In the ad a handsome, tough-looking young woman, clad in a spotless orange jump-suit appropriate to a garage servicing fine foreign automobiles, sits relaxed on the floor. Between her legs reclines a wan boy, his arms and legs and chest appended with machines to help him walk and move and breathe.
That’s it. No dark-visaged dude looms in the background, threatening good and/or evil. No vacant-smiled hunk, shirt half-undone. Not even a buffoon, a la Married with Children, to provide some comedic release.
No-man. In the projected future there is no-man to balance the power of the woman, no-man to fight the wild animals, no-man to throw his body in front of the bullet.
The woman is strong, sensitive, smart, compassionate and she dresses with commendable simplicity. She radiates goodness and light. The man? The man is not there.
But the boy is. The boy is pale, weak, frail. He too is sensitive, like his mother. He is blonde and soft and loving, and if it wasn’t for all those gizmos you’d want to hug him all night long.
Because he is so frail he needs protection. He needs someone to stand between him and the dangers of a new world. That someone is his mother, the one who gave him birth and, most probably, designed the machines that keep him alive. When he looks up at her, he feels warm and safe. When she looks down at him, she probably wants to run out for a six-pack, maybe two, and fly to a place where a woman can…
But she carries on. She shoots the ray guns, drives the space modules and, ever so courageously and sensitively, advances into the bleak unknown.
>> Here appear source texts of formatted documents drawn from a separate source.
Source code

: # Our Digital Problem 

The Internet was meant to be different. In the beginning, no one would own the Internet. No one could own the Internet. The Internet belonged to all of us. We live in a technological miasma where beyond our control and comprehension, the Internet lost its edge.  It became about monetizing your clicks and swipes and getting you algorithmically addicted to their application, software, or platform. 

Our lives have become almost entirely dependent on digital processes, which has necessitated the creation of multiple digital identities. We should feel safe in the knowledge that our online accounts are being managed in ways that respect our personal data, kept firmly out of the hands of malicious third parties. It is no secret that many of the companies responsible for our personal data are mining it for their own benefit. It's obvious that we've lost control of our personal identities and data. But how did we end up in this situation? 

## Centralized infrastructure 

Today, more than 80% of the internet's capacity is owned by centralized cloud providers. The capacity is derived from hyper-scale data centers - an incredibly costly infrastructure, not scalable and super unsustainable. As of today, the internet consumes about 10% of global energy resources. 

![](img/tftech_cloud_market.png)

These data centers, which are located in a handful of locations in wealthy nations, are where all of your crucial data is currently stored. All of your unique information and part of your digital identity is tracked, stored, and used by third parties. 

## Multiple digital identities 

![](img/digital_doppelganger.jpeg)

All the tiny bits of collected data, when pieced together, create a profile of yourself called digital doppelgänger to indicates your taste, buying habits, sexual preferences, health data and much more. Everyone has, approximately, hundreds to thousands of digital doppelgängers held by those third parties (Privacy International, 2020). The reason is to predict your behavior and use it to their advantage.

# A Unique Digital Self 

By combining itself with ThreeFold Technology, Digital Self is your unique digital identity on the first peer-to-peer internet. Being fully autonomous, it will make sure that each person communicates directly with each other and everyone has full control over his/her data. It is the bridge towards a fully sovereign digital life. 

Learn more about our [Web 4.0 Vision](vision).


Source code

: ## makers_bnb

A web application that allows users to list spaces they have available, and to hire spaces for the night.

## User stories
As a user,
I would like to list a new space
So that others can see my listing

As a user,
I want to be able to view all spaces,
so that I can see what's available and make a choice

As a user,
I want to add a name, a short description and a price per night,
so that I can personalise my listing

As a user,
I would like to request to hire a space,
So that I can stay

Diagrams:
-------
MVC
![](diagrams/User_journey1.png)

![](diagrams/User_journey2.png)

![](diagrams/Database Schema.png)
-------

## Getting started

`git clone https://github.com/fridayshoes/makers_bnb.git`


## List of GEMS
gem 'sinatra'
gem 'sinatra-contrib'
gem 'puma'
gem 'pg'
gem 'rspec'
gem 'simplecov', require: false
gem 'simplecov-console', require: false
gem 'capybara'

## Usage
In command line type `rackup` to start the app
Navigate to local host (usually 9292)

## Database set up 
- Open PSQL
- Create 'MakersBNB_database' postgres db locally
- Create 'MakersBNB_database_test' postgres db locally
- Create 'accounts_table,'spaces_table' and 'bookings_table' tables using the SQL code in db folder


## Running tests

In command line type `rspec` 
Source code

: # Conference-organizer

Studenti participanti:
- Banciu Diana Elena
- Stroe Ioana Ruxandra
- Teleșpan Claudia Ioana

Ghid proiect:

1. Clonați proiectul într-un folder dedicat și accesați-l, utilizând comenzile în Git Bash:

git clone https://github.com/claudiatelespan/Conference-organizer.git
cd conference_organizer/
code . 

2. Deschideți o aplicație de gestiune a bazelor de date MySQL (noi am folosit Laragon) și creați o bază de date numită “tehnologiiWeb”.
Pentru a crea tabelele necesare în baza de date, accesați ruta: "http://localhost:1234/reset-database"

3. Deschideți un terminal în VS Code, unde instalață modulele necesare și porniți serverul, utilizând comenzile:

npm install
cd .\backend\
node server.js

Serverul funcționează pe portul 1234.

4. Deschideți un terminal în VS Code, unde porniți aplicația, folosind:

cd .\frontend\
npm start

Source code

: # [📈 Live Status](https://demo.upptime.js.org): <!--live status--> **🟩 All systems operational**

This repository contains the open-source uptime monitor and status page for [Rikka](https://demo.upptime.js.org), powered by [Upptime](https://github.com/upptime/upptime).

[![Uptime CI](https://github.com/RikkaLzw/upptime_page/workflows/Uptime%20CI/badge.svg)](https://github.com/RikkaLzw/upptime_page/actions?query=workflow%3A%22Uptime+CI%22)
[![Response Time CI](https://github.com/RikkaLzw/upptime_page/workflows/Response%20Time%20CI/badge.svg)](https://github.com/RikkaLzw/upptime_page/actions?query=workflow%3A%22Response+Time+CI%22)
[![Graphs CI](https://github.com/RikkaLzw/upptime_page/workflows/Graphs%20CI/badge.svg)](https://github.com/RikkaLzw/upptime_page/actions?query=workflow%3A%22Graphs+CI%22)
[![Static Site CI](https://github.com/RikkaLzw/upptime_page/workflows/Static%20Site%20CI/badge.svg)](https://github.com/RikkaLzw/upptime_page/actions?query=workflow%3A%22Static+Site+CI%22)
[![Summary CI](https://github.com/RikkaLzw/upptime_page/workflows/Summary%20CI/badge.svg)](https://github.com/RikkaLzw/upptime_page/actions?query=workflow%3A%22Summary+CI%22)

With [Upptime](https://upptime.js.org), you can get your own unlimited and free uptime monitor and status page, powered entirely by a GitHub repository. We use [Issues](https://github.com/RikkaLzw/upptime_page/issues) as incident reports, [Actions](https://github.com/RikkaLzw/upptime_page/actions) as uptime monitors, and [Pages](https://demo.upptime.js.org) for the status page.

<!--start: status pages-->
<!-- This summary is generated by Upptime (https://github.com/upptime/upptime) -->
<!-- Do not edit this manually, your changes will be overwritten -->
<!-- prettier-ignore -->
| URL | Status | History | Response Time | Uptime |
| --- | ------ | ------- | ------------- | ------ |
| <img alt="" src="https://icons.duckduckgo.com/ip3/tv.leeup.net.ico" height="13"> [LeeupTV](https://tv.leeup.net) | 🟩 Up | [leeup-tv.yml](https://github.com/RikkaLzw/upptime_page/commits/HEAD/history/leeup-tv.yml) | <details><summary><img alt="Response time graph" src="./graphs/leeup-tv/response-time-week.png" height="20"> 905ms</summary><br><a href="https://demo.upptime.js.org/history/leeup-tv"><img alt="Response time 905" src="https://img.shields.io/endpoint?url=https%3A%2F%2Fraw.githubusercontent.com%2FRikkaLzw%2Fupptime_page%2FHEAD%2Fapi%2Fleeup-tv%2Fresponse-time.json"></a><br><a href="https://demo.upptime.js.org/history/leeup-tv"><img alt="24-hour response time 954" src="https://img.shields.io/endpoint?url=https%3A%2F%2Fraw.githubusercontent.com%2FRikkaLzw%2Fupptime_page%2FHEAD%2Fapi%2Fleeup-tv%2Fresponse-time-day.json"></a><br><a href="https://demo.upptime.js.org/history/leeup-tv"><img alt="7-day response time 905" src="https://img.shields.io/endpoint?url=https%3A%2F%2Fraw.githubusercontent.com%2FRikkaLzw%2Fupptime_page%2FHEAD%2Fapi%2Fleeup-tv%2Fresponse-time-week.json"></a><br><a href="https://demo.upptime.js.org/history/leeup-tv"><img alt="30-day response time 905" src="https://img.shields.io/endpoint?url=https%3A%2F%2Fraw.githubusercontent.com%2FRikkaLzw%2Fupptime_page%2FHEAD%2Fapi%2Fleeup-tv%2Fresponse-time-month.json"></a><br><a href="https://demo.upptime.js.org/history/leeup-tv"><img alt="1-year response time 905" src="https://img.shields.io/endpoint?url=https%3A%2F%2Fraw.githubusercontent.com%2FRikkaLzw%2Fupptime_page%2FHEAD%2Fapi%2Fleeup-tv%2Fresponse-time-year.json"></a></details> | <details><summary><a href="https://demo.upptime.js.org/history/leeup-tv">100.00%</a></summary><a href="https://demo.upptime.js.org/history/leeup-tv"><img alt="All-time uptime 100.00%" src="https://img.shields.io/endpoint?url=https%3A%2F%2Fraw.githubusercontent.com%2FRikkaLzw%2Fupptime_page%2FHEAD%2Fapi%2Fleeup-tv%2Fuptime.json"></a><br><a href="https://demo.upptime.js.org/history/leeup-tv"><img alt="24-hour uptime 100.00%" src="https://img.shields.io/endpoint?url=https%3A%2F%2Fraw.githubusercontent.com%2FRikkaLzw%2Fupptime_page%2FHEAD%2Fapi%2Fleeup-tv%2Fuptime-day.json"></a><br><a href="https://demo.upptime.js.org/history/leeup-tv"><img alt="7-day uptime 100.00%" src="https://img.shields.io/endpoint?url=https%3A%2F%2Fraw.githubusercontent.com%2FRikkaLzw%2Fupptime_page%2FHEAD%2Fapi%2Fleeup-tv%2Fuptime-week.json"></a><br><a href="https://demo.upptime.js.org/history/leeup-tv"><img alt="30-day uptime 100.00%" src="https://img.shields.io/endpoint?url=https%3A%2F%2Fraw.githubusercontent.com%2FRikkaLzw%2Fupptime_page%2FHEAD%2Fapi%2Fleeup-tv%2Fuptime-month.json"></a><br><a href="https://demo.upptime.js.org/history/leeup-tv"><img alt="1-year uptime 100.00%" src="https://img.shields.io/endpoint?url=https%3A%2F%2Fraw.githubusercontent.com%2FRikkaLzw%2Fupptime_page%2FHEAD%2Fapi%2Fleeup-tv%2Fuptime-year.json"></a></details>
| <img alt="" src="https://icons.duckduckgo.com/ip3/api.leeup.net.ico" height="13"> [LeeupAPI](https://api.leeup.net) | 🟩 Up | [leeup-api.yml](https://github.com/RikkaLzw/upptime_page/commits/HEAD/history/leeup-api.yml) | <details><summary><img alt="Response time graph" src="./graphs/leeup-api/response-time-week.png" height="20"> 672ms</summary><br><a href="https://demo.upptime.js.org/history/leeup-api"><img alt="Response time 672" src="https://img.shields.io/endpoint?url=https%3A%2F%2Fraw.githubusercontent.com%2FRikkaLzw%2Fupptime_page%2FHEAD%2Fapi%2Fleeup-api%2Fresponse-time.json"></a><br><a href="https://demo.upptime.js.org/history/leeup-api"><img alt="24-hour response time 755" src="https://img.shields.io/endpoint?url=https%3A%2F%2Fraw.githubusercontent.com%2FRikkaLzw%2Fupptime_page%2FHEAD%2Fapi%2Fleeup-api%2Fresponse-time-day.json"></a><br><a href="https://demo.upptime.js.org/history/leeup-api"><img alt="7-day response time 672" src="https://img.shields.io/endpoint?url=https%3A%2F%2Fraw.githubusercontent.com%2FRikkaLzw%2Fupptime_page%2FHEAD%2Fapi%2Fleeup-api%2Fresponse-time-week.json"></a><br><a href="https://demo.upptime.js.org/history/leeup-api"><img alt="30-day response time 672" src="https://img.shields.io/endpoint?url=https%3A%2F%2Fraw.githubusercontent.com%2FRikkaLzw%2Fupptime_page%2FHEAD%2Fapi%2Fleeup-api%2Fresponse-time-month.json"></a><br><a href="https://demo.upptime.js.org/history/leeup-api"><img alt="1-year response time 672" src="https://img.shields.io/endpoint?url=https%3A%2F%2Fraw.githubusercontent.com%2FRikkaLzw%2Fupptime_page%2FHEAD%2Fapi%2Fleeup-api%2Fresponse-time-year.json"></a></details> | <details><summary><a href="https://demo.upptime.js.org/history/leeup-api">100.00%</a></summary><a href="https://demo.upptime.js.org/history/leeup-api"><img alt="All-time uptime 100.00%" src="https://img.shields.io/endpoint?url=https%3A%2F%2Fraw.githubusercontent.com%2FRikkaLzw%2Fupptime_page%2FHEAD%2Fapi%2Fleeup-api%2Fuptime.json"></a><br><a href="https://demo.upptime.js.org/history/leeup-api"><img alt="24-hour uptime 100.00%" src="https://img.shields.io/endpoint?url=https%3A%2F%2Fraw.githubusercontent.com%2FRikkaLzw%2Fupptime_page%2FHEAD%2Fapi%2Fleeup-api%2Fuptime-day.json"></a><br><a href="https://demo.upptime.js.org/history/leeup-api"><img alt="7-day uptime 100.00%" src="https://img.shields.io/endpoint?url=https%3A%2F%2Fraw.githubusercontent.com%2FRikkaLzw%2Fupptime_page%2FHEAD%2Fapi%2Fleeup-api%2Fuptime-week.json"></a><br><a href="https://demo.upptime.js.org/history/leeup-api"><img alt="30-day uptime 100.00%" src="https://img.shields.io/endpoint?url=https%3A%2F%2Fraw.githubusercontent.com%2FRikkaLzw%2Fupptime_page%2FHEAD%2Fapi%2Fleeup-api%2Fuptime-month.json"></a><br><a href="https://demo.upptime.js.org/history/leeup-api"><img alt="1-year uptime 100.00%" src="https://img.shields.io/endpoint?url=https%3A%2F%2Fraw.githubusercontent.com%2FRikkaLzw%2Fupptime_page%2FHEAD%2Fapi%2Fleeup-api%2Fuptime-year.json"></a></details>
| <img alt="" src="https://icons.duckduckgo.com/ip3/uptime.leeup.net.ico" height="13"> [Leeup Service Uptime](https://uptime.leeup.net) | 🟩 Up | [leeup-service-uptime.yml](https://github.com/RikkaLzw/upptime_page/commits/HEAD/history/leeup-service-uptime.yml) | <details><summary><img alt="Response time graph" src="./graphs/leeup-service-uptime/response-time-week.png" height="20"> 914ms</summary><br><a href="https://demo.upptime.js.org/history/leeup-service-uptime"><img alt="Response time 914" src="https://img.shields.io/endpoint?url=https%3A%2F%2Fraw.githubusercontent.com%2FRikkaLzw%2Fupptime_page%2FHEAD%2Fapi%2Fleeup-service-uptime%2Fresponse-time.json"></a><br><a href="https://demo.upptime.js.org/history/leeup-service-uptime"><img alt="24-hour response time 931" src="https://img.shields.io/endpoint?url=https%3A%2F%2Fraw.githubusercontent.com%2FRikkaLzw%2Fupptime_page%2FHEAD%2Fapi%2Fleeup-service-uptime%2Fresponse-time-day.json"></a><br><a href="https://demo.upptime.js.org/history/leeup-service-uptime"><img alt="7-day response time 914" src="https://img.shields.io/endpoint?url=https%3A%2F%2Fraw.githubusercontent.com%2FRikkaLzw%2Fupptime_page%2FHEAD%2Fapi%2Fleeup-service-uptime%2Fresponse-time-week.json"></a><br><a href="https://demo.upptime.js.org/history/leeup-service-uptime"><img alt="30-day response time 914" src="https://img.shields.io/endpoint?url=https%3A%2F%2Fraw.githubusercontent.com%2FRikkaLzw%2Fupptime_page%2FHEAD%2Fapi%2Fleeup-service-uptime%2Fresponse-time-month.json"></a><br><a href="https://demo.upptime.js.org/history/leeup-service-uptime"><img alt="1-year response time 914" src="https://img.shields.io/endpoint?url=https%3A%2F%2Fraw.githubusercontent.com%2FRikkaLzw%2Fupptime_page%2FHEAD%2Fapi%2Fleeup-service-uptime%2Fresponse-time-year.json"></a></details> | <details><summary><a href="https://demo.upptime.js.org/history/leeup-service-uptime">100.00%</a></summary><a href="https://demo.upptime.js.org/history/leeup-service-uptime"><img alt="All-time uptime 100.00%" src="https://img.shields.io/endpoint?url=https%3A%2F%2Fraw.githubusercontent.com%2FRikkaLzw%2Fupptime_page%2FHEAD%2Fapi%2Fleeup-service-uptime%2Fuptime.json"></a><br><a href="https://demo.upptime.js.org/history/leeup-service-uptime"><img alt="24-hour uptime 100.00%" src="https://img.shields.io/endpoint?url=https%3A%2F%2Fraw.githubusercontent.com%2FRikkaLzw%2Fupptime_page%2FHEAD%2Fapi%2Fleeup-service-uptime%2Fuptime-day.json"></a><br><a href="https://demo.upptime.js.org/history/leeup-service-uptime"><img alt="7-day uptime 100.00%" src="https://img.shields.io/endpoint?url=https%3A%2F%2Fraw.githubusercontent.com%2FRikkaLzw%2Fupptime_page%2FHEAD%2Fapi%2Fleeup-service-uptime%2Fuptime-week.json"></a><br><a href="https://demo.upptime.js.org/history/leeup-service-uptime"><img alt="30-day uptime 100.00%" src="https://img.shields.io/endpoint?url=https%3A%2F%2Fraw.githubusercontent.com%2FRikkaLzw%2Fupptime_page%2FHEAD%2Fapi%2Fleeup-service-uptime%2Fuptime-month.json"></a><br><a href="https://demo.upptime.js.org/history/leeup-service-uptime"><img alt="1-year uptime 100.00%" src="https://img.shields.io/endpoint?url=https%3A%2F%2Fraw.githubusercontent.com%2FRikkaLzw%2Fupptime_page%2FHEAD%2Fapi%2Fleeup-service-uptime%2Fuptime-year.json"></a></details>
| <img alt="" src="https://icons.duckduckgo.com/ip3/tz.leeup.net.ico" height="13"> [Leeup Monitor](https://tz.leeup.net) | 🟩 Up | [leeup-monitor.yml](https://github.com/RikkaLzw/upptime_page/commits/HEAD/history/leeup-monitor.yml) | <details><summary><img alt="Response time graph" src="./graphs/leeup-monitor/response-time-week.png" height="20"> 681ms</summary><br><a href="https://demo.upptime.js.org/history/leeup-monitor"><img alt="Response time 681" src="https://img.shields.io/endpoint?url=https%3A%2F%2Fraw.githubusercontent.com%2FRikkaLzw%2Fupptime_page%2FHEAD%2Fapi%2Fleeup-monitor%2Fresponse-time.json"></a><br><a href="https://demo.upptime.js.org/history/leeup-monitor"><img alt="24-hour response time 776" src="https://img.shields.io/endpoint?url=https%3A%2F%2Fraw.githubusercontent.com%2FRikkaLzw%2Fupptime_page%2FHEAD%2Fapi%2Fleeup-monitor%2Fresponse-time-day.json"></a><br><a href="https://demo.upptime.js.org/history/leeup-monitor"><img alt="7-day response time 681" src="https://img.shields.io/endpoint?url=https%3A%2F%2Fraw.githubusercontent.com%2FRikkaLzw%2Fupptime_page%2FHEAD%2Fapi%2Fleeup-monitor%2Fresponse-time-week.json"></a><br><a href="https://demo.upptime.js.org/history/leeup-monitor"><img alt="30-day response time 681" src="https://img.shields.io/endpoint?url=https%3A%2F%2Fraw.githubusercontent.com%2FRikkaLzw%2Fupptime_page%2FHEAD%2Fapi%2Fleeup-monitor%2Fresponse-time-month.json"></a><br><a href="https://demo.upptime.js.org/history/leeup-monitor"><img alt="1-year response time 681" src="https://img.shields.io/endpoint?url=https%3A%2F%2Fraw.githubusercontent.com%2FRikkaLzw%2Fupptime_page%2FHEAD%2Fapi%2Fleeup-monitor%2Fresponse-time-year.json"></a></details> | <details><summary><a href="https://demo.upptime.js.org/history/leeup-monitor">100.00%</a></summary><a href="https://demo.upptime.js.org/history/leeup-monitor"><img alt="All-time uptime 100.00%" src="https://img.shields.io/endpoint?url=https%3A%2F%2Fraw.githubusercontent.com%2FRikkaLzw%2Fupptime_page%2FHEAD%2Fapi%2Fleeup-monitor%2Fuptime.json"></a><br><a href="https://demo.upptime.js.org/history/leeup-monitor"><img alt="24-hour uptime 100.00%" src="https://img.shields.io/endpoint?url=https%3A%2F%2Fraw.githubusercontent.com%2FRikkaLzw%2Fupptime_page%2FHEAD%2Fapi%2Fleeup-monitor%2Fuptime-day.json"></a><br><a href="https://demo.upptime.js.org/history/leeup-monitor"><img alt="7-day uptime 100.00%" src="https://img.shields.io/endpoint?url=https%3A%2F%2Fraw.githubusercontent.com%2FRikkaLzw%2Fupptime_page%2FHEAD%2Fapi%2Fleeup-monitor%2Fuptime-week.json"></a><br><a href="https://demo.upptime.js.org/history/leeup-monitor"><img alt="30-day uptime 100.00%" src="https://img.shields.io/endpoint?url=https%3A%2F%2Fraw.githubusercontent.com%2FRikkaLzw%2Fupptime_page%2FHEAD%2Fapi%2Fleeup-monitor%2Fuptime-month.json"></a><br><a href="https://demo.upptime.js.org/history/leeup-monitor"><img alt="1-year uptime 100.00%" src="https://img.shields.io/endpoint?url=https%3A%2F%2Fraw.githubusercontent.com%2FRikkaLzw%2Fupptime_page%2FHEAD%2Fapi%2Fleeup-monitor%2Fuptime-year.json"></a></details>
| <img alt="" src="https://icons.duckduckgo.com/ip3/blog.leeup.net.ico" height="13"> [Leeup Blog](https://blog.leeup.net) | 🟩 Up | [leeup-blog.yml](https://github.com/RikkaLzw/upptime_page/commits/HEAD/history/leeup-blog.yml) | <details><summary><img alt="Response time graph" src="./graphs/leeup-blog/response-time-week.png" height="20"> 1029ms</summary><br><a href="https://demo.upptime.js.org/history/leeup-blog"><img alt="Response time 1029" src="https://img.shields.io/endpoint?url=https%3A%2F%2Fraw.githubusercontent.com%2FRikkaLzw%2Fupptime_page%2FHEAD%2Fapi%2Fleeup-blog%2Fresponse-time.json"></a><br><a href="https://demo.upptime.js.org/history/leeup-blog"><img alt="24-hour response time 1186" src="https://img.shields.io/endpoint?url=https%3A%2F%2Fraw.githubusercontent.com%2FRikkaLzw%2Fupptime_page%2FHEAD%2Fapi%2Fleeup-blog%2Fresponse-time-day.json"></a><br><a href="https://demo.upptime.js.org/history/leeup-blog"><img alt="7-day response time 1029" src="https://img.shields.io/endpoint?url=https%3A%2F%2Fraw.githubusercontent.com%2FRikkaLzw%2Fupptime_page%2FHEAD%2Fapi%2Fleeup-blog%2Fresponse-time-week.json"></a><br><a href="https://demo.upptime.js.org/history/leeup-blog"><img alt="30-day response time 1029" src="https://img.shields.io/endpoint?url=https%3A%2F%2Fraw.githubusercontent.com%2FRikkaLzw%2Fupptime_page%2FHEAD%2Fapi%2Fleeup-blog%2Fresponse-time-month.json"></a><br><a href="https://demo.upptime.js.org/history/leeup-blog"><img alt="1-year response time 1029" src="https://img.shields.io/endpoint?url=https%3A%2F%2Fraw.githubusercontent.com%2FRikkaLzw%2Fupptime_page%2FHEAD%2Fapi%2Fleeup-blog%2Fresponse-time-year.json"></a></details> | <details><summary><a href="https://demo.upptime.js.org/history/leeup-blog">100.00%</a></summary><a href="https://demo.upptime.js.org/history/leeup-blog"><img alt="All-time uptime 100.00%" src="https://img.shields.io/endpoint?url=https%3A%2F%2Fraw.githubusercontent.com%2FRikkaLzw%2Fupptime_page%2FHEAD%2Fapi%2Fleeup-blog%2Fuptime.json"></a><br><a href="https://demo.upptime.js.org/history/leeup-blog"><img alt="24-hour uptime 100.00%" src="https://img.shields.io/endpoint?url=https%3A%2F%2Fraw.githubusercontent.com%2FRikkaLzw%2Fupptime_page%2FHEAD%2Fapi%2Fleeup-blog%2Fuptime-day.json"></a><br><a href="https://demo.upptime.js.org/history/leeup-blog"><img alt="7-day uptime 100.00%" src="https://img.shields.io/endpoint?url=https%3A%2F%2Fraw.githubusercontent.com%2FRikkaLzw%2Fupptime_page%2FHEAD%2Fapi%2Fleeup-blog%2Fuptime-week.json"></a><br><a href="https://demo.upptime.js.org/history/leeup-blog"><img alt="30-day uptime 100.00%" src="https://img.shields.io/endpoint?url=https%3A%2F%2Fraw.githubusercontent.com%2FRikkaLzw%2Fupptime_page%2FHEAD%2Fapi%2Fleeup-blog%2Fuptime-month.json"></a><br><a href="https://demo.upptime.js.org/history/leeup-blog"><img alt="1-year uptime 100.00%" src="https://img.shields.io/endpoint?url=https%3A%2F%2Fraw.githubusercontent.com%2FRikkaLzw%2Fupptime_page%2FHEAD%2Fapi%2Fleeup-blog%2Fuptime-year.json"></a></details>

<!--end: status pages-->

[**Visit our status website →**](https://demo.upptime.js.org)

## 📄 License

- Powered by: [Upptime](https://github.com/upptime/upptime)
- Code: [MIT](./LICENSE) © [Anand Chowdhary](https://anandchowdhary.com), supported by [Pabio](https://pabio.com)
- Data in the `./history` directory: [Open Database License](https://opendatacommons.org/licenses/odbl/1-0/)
Then she runs back and grabs the kid and his gadgets and drags him into the new space she has cleared.
One wonders what will happen when the boy gets to be about fourteen, shucks his machines, jumps into the family flyabout and takes off to find himself. Who am I? he might ask, gazing up at the six moons of Earth 2. Who am I? Sure I’m kind, I’m sensitive, I’m smart, and I’m as huggable as the Eveready Bunny. But somehow I know I’m something else, something strange and different and…frightening.
I am a man.
Imagine having to go back to the pod and confess that to his poor mother, who has worked so hard all these years, who has fought space dragons and cosmic winds and those little jeepers people, the ones who could make themselves so small and then, Boom! Ladies above, that was scary, and she was so brave, and now he’s got to tell her this.
Hey, Mom, we’ve got to have a talk, he might begin. I mean, I don’t want to, the last thing I want to do is hurt you but…Mom? Mom?
But Mom is dead drunk on the couch, the satellite receiver slipping from her hands, the empty plastic container of Jennie’s Sweet Space Swill floating just above the floor.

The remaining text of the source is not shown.